The Rust layer operates directly on Arrow buffers — zero Python object overhead per row. Each PII type is its own module: adding a new pattern = new file + one line in mod.rs.

When to use MaskOps

Situation Recommended tool
Structured data with schema-defined PII columns (CSV, Parquet, database exports) MaskOps
Unstructured free text — need NER for names, places, organisations Presidio
Both structured columns + free-text fields in the same pipeline MaskOps + Presidio
Reversible pseudonymization required (GDPR Art. 4(5)) MaskOps (mask_pii_fpe)
Air-gapped or offline environment MaskOps — no network calls, ever

contains_pii is useful as a pre-filter: scan cheaply first, then mask only flagged rows.

Benchmarks

Tested on 1,000,000 rows, Intel i-series CPU, Python 3.14, Windows.

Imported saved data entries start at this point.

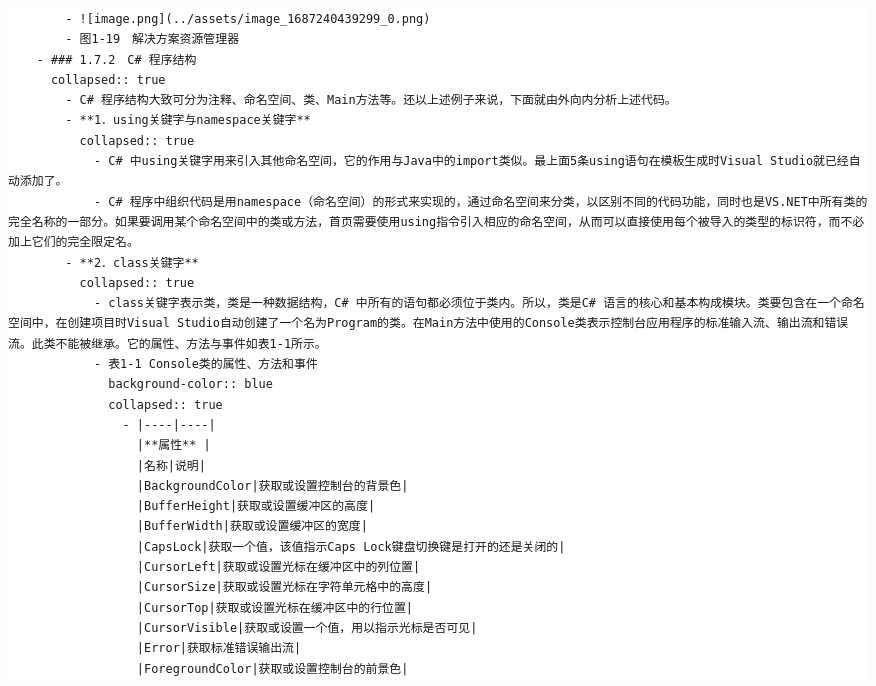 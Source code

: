 			- ![image.png](../assets/image_1687240439299_0.png)
			- 图1-19　解决方案资源管理器
		- ### 1.7.2　C# 程序结构
		  collapsed:: true
			- C# 程序结构大致可分为注释、命名空间、类、Main方法等。还以上述例子来说，下面就由外向内分析上述代码。
			- **1．using关键字与namespace关键字**
			  collapsed:: true
				- C# 中using关键字用来引入其他命名空间，它的作用与Java中的import类似。最上面5条using语句在模板生成时Visual Studio就已经自动添加了。
				- C# 程序中组织代码是用namespace（命名空间）的形式来实现的，通过命名空间来分类，以区别不同的代码功能，同时也是VS.NET中所有类的完全名称的一部分。如果要调用某个命名空间中的类或方法，首页需要使用using指令引入相应的命名空间，从而可以直接使用每个被导入的类型的标识符，而不必加上它们的完全限定名。
			- **2．class关键字**
			  collapsed:: true
				- class关键字表示类，类是一种数据结构，C# 中所有的语句都必须位于类内。所以，类是C# 语言的核心和基本构成模块。类要包含在一个命名空间中，在创建项目时Visual Studio自动创建了一个名为Program的类。在Main方法中使用的Console类表示控制台应用程序的标准输入流、输出流和错误流。此类不能被继承。它的属性、方法与事件如表1-1所示。
				- 表1-1 Console类的属性、方法和事件
				  background-color:: blue
				  collapsed:: true
					- |----|----|
					  |**属性** |
					  |名称|说明|
					  |BackgroundColor|获取或设置控制台的背景色|
					  |BufferHeight|获取或设置缓冲区的高度|
					  |BufferWidth|获取或设置缓冲区的宽度|
					  |CapsLock|获取一个值，该值指示Caps Lock键盘切换键是打开的还是关闭的|
					  |CursorLeft|获取或设置光标在缓冲区中的列位置|
					  |CursorSize|获取或设置光标在字符单元格中的高度|
					  |CursorTop|获取或设置光标在缓冲区中的行位置|
					  |CursorVisible|获取或设置一个值，用以指示光标是否可见|
					  |Error|获取标准错误输出流|
					  |ForegroundColor|获取或设置控制台的前景色|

Median of 3 runs per benchmark. Baseline uses equivalent regex coverage to maskops per family.

Note on per-family benchmarks: maskops always runs the full pattern set — there is no per-family dispatch. A "Credit Card only" benchmark still pays for IBAN, VAT, email, phone, LatAm ID, and EU ID checks. The Python baseline only runs one regex. This is why maskops underperforms on isolated families with dense PII. The advantage emerges when all patterns are active simultaneously, which is the realistic production case.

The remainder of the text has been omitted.